Start of Input material

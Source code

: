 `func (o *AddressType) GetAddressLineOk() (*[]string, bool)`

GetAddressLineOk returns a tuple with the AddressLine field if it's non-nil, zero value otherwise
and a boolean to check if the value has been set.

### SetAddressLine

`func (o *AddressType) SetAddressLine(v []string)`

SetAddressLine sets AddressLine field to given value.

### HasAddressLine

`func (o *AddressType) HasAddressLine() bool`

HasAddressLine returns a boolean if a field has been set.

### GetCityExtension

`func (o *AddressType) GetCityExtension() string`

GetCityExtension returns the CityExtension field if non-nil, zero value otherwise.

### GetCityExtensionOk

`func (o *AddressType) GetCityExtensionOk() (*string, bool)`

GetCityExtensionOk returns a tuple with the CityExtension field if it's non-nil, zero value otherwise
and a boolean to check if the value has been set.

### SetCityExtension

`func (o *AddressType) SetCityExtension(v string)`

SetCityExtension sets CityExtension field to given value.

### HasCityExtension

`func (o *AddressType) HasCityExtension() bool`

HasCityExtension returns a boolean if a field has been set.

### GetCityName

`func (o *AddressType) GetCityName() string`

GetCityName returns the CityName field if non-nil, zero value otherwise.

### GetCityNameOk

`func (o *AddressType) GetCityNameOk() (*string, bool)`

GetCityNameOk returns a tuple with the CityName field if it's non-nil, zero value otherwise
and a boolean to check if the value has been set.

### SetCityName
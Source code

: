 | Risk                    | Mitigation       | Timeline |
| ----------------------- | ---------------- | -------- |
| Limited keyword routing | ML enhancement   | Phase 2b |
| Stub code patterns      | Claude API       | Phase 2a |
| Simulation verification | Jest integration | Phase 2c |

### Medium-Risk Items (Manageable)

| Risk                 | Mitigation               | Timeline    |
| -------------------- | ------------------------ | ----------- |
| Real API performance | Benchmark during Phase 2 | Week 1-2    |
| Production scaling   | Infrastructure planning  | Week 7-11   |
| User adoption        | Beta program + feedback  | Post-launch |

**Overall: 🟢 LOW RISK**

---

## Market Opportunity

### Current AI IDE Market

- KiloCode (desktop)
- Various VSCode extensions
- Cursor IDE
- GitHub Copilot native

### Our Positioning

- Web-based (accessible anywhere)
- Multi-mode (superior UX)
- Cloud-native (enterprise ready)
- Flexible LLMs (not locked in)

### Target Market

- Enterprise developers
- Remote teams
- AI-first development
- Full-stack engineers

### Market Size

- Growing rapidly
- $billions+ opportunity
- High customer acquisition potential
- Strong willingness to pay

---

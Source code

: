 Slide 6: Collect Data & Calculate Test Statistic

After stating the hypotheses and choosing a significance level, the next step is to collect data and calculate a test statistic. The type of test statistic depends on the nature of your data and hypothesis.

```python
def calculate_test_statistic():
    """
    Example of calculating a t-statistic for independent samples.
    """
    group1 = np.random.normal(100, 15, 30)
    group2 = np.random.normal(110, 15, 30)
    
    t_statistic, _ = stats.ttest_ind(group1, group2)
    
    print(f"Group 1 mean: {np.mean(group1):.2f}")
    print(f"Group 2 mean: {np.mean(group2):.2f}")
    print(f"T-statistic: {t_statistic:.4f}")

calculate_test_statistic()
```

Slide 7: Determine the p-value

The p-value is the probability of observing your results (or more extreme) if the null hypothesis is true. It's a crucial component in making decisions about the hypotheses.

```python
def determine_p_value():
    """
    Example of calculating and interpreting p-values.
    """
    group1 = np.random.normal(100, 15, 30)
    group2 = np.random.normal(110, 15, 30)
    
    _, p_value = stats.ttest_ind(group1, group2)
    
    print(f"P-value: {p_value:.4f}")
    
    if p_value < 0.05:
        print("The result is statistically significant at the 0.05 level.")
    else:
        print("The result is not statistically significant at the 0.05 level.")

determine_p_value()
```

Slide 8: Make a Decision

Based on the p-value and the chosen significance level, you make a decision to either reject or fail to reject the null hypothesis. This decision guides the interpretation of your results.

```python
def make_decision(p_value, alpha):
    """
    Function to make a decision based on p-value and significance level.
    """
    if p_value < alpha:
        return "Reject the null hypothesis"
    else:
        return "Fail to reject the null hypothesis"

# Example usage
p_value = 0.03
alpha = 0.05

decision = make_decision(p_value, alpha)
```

End of Input material

What the exercise asks:
What you return must be the lines above that run from the line with "### SetAddressLine" to the line with "HasAddressLine returns a", inclusive, each copied exactly.

Answer box:
### SetAddressLine

`func (o *AddressType) SetAddressLine(v []string)`

SetAddressLine sets AddressLine field to given value.

### HasAddressLine

`func (o *AddressType) HasAddressLine() bool`

HasAddressLine returns a boolean if a field has been set.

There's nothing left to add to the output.